For bella moths, some of the introduced plants – confused by many people as native to Florida because of their prevalence – may offer a biological advantage, since male moths reared on C. incana developed about twice as quickly and became larger than those reared on C. lanceolata.
“The females are the ones that make a choice between males, and it has been shown that females prefer larger males,” Sourakov said. “If you imagine an ecosystem with both native and exotic species of Crotalaria, and you imagine a female emerges and flies between these plants and lays eggs from the same egg batch, the ones that develop faster and will be bigger will have an advantage compared to the ones that developed slower and into smaller males.”
While bella moths feeding on C. incana took 24 days to develop from egg to pupa, those feeding on C. lanceolata took 45 days.
“That’s a very big difference and frankly, I was just amazed – I never expected that,” Sourakov said. “We started them on two different plants and then opened the cups and in three days, one was just doubled in size, while the other was five times bigger. It’s very impressive.”

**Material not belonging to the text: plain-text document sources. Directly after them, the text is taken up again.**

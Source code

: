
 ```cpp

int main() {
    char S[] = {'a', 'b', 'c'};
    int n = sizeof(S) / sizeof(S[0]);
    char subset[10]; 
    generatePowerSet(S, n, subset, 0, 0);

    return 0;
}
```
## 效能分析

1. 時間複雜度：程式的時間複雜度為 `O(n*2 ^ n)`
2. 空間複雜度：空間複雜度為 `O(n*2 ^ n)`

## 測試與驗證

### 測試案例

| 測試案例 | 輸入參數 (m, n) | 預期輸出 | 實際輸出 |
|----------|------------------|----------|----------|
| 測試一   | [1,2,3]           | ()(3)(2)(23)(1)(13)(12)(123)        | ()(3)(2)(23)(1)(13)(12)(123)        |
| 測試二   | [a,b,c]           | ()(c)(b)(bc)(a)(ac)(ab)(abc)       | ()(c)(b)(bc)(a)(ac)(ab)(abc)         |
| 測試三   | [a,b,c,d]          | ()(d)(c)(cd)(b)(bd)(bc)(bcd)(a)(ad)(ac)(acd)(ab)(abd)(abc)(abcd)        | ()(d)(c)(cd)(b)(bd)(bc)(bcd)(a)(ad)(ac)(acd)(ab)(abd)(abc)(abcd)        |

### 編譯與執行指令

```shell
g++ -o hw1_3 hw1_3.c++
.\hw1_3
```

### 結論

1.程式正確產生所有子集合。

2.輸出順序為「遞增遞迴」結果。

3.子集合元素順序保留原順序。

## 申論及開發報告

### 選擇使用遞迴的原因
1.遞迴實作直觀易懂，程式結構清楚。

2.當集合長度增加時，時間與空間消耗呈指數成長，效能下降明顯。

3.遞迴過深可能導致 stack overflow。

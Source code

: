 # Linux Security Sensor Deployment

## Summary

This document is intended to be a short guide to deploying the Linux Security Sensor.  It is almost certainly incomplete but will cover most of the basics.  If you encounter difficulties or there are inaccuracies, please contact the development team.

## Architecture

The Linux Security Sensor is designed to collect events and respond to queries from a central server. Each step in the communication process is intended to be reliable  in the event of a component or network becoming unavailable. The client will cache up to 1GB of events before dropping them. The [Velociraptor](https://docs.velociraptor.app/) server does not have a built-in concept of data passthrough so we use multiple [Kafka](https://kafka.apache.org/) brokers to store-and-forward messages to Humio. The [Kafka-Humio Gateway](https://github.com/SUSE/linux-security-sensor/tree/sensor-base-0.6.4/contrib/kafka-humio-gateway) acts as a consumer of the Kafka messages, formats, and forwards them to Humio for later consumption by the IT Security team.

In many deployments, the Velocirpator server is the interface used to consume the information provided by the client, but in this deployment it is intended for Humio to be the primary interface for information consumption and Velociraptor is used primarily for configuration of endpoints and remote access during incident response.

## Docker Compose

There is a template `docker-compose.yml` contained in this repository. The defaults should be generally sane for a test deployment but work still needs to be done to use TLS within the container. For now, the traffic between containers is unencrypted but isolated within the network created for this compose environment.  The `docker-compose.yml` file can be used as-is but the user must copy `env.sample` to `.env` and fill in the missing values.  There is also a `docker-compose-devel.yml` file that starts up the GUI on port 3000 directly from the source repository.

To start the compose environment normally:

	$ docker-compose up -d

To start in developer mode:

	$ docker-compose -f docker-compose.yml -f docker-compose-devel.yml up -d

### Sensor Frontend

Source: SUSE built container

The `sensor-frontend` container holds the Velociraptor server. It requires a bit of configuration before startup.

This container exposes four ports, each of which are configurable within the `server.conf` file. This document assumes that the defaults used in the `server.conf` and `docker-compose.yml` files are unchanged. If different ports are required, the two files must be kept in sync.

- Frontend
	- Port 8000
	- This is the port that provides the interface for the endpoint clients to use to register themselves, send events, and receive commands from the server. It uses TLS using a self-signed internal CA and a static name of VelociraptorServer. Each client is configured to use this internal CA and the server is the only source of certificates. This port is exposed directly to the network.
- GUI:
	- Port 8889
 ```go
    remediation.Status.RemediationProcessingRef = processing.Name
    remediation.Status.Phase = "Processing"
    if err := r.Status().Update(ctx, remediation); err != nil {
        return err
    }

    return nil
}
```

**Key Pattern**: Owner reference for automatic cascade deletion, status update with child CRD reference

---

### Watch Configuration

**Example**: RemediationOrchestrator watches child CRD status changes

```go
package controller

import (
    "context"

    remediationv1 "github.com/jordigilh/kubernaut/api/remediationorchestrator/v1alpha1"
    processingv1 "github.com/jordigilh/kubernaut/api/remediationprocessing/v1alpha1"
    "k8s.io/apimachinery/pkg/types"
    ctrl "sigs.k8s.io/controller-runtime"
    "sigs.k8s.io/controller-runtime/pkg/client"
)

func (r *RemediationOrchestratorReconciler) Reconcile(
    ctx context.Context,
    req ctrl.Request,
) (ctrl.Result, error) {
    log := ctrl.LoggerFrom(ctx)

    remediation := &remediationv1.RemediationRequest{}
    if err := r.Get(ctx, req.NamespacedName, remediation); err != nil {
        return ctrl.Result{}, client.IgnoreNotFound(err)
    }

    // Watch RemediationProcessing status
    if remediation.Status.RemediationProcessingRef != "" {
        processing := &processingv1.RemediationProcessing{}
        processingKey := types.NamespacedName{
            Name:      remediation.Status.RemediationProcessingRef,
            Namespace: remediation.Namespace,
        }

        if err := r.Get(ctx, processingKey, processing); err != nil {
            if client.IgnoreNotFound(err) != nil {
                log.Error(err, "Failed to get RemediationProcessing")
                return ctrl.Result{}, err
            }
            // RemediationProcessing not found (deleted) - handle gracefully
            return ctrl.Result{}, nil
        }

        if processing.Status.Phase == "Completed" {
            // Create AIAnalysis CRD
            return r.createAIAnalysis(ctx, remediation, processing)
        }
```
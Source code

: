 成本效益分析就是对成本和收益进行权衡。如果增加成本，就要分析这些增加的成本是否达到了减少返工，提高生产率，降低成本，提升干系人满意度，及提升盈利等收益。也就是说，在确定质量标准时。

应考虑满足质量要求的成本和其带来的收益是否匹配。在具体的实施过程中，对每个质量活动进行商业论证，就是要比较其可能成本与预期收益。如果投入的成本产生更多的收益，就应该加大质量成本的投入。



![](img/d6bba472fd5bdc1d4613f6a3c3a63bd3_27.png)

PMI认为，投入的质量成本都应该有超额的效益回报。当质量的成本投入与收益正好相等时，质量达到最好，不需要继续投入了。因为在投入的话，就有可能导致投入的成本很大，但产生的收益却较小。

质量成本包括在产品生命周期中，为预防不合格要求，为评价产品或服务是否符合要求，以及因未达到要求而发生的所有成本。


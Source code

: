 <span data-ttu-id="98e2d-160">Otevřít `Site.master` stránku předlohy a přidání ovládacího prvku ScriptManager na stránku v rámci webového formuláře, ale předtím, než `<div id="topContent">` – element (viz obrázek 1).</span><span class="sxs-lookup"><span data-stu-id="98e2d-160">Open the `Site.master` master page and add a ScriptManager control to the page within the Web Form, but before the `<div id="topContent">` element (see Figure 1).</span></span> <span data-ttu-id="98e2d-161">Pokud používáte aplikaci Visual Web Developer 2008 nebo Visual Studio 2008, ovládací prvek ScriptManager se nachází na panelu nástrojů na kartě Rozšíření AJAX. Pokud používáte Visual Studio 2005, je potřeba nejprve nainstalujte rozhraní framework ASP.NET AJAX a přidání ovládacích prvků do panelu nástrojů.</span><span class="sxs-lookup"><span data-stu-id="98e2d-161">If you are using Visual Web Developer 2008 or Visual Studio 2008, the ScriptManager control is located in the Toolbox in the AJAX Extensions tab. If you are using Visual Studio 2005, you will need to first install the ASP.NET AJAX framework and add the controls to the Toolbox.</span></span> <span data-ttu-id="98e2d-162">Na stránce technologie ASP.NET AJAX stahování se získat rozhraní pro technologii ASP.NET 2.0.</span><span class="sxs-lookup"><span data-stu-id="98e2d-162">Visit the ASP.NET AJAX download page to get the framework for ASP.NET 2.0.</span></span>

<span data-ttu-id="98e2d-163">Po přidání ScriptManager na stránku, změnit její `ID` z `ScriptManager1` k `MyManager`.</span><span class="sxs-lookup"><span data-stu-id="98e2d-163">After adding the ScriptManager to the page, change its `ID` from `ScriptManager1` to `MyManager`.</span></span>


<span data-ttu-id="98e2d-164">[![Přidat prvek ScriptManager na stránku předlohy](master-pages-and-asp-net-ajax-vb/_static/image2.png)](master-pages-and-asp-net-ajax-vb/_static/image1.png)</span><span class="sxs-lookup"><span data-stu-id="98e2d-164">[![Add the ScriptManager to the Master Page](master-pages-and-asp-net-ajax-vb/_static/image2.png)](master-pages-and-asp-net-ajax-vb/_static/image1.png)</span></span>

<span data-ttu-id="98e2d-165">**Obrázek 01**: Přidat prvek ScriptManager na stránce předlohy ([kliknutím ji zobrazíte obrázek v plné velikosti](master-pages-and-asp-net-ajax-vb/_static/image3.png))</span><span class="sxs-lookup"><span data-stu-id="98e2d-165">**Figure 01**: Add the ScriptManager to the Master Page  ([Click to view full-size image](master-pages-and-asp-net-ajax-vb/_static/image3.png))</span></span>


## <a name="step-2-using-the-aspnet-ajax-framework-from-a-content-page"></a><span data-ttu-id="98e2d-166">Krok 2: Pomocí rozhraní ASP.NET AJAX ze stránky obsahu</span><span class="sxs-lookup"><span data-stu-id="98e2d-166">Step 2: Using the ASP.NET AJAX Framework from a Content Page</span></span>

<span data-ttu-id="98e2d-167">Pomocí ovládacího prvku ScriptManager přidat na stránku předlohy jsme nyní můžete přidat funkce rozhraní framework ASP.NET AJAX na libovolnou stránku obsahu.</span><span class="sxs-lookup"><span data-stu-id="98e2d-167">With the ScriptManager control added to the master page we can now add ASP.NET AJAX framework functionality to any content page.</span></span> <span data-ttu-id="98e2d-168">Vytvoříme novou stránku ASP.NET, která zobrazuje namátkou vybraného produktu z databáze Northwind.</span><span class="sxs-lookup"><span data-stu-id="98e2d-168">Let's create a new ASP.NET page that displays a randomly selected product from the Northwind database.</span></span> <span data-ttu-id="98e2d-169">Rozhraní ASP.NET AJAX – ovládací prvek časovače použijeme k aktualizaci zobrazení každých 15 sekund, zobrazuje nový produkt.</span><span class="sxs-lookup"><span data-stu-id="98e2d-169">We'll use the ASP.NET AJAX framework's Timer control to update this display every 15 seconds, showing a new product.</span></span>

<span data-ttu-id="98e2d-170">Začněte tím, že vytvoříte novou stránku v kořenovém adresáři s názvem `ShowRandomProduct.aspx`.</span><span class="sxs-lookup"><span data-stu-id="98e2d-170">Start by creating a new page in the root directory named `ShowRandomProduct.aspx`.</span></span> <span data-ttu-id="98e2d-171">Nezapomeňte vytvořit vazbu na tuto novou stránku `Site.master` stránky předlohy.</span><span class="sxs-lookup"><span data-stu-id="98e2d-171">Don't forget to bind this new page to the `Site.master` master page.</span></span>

“I have since tested other Crotalaria host pants, including one native species and three exotics, and the results confirmed the conclusions that Logan and I reached: different host plants lead to different rates of development,” he said. “I’ve been searching out different populations of bella moths around Gainesville, and found that all these Crotalaria species, whether native or exotic, are attacked by the bella moth, but, surprisingly, nothing else. This is because the moth needs the Crotalaria alkaloids for its reproduction and defense against predators.”
Sourakov now hopes to explore how the different host plants change the moth’s chemistry, something that also may indicate an ongoing evolutionary process directed by human interference with the environment, he said.
“It’s a very interesting study organism – I can see so many things that can be done with it,” Sourakov said. “All I need is more volunteers like Logan Locascio, willing to work long hours during their school breaks and weekends in pursuit of science.”